The Paris Opera on DVD

I love taking a peek behind the scenes of anything creative – movies, fashion, art, crafts. I love to see how the magic is made, the skill and passion and focus that goes into creating something special. If you feel the same be sure to check out The Paris Opera on DVD.

The Paris Opera follows new director Stephane Lissner as he navigates through his first season at the world famous art institution. The Paris Opera actually comprises two major venues, the opulent Palais Garnier and the more modern Opera Bastille as well as schools and training centers for both opera and ballet plus extensive craft workshops. Ballets, operas and concerts are regular events at both locations and require intense coordination on multiple levels. Amidst this controlled chaos, Lissner must negotiate politics, strike threats, wage disputes, replacing key personnel at critical times and, after a massive bull is hired to appear in an opera, calm the fears of the chorus who will be on stage with him.

The film focuses on what goes on backstage, long before and after a show is presented. The rigorous training the ballet dancers undergo, the auditioning of a new, young opera singer, the hammering out of new choreography, the building of sets and sewing of costumes. The Paris Opera relies heavily on new technology – lights run by computers, for instance, but also the more traditional skills – wig making, costumes, makeup. You see very little of any performances, just glimpses and usually from the wings of the stage – the utter exhaustion of a ballet dancer after she has finished her solo, the opera singer soaked with perspiration trying to make herself presentable before taking her bows, the lighting director singing along with the singers on stage, the maids who clean, the chorus practicing just before going on stage, the cleaning and ironing of the costumes. It is an endless cycle of creation and recreation and while talent plays a part, it is mostly possible through hard work and dedication.

The Room on Rue Amelie by Kristin Harmel

After falling in love with and marrying a Frenchman, California girl Ruby moves to Paris despite her parents’ concerns. It’s 1938 and Europe is on the verge of war.

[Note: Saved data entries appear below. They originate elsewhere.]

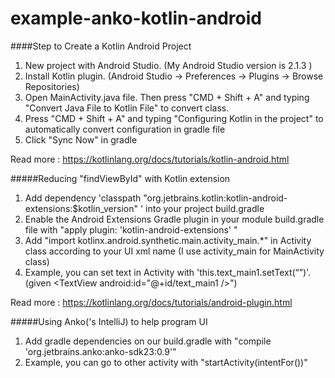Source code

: # example-anko-kotlin-android

####Step to Create a Kotlin Android Project
1. New project with Android Studio. (My Android Studio version is 2.1.3 )
2. Install Kotlin plugin. (Android Studio -> Preferences -> Plugins -> Browse Repositories)
3. Open MainActivity.java file. Then press "CMD + Shift + A" and typing "Convert Java File to Kotlin File" to convert class.
4. Press "CMD + Shift + A" and typing "Configuring Kotlin in the project" to automatically convert configuration in gradle file
5. Click "Sync Now" in gradle

Read more : https://kotlinlang.org/docs/tutorials/kotlin-android.html

#####Reducing "findViewById" with Kotlin extension
1. Add dependency 'classpath "org.jetbrains.kotlin:kotlin-android-extensions:$kotlin_version" ' into your project build.gradle
2. Enable the Android Extensions Gradle plugin in your module build.gradle file with "apply plugin: 'kotlin-android-extensions' "
3. Add "import kotlinx.android.synthetic.main.activity_main.*" in Activity class according to your UI xml name (I use activity_main for MainActivity class)
4. Example, you can set text in Activity with 'this.text_main1.setText(“”)'. (given <TextView android:id="@+id/text_main1 />")

Read more : https://kotlinlang.org/docs/tutorials/android-plugin.html

#####Using Anko('s IntelliJ) to help program UI
1. Add gradle dependencies on our build.gradle with "compile 'org.jetbrains.anko:anko-sdk23:0.9'"
2. Example, you can go to other activity with "startActivity(intentFor<Main2Activity>())"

Ruby insists on staying, even after war is declared and soon finds herself involved in the French Resistance, facing great danger and heartbreak.

The Room on Rue Amelie by Kristin Harmel takes a look at the homefront in Paris, the deprivations, the very real danger and the fear. At first, the French residents have difficulty believing that anything awful will happen to them, that the French government will protect them. The reality is that the French government flees before the invading Germans, food becomes scarce and citizens turn a blind eye to the rounding up and deportation of Jews.

Ruby, however, cannot look away; she agrees to shelter a Jewish child and begins helping the Resistance smuggle downed Allied pilots out of the country. Along with the stress and struggles of daily life, she and her husband grow apart, watches neighbors and friends fall to Nazi aggression, suffers personal loss and falls in love.

As expected, I enjoyed the setting and the time period and found the glimpse of the French home front to be very interesting. However, I never really connected with the heroine – she seemed very detached and almost untouched by the events surrounding her. I think that descriptions of conditions and hardships were minimized which made everything somewhat distant. But maybe that’s just my interpretation. Did any of you read this book? And if so, what did you think?

If you’re looking for other books about the homefront in France during World War II, I’d highly recommend All the Light We Cannot See by Anthony Doerr (one of my very favorite books), The Nightingale by Kristin Hannah or Sarah’s Key by Tatiana Rosnay.